- Opening Delimiter -
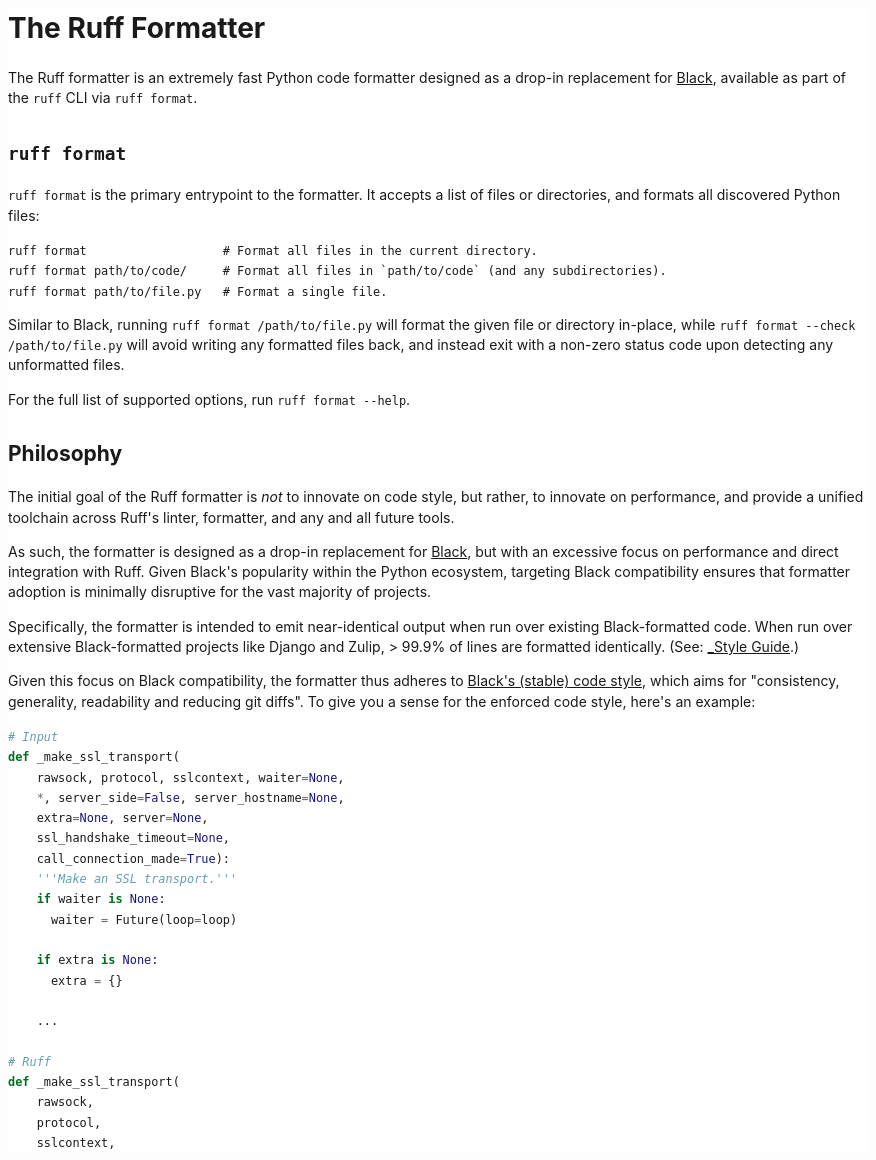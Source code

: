 # The Ruff Formatter

The Ruff formatter is an extremely fast Python code formatter designed as a drop-in replacement for
[Black](https://pypi.org/project/black/), available as part of the `ruff` CLI via `ruff format`.

## `ruff format`

`ruff format` is the primary entrypoint to the formatter. It accepts a list of files or
directories, and formats all discovered Python files:

```shell
ruff format                   # Format all files in the current directory.
ruff format path/to/code/     # Format all files in `path/to/code` (and any subdirectories).
ruff format path/to/file.py   # Format a single file.
```

Similar to Black, running `ruff format /path/to/file.py` will format the given file or directory
in-place, while `ruff format --check /path/to/file.py` will avoid writing any formatted files back,
and instead exit with a non-zero status code upon detecting any unformatted files.

For the full list of supported options, run `ruff format --help`.

## Philosophy

The initial goal of the Ruff formatter is _not_ to innovate on code style, but rather, to innovate
on performance, and provide a unified toolchain across Ruff's linter, formatter, and any and all
future tools.

As such, the formatter is designed as a drop-in replacement for [Black](https://github.com/psf/black),
but with an excessive focus on performance and direct integration with Ruff. Given Black's
popularity within the Python ecosystem, targeting Black compatibility ensures that formatter
adoption is minimally disruptive for the vast majority of projects.

Specifically, the formatter is intended to emit near-identical output when run over existing
Black-formatted code. When run over extensive Black-formatted projects like Django and Zulip, > 99.9%
of lines are formatted identically. (See: [_Style Guide](#style-guide).)

Given this focus on Black compatibility, the formatter thus adheres to [Black's (stable) code style](https://black.readthedocs.io/en/stable/the_black_code_style/current_style.html),
which aims for "consistency, generality, readability and reducing git diffs". To give you a sense
for the enforced code style, here's an example:

```python
# Input
def _make_ssl_transport(
    rawsock, protocol, sslcontext, waiter=None,
    *, server_side=False, server_hostname=None,
    extra=None, server=None,
    ssl_handshake_timeout=None,
    call_connection_made=True):
    '''Make an SSL transport.'''
    if waiter is None:
      waiter = Future(loop=loop)

    if extra is None:
      extra = {}

    ...

# Ruff
def _make_ssl_transport(
    rawsock,
    protocol,
    sslcontext,
```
- Closing Delimiter -
> **Brief**
Given the records above, reproduce precisely and only the lines between the line holding "will avoid writing" and the line holding "## Philosophy", inclusive.

> **Problem solution**
in-place, while `ruff format --check /path/to/file.py` will avoid writing any formatted files back,
and instead exit with a non-zero status code upon detecting any unformatted files.

For the full list of supported options, run `ruff format --help`.

## Philosophy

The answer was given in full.